= Records for the exercise =
= = = =

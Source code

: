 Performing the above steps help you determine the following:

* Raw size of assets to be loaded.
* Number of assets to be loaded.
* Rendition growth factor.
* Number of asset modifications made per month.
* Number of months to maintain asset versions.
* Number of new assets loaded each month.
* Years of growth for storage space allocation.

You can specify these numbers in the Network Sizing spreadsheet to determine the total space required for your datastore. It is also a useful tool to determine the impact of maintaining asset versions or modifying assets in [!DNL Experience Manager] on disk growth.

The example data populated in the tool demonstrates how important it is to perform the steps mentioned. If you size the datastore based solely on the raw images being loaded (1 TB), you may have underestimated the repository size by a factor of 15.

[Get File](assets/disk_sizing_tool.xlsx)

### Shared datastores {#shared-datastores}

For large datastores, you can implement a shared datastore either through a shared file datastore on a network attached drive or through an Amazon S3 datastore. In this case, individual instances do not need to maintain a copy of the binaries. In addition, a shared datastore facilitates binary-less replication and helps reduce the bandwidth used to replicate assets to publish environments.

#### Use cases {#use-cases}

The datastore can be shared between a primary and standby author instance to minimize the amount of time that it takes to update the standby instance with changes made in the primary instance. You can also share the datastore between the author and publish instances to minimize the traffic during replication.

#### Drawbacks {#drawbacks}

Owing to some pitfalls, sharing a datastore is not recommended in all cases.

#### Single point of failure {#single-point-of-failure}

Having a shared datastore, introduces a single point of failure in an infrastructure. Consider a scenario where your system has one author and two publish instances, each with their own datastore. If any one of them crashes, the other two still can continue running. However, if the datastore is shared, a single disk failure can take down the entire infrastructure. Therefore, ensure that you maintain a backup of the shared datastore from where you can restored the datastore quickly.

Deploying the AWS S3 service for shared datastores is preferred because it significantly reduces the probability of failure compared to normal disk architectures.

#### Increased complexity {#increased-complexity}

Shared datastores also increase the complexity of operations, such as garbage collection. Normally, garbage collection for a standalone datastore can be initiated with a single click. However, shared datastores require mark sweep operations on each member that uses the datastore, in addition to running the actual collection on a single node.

= = = =

= Task instructions =
Retype exactly the lines of the data above, starting at its first line and finishing with the line that has "### Shared datastores" in it.

= Output for this exercise =
Source code

: Performing the above steps help you determine the following:

* Raw size of assets to be loaded.
* Number of assets to be loaded.
* Rendition growth factor.
* Number of asset modifications made per month.
* Number of months to maintain asset versions.
* Number of new assets loaded each month.
* Years of growth for storage space allocation.

You can specify these numbers in the Network Sizing spreadsheet to determine the total space required for your datastore. It is also a useful tool to determine the impact of maintaining asset versions or modifying assets in [!DNL Experience Manager] on disk growth.

The example data populated in the tool demonstrates how important it is to perform the steps mentioned. If you size the datastore based solely on the raw images being loaded (1 TB), you may have underestimated the repository size by a factor of 15.

[Get File](assets/disk_sizing_tool.xlsx)

### Shared datastores {#shared-datastores}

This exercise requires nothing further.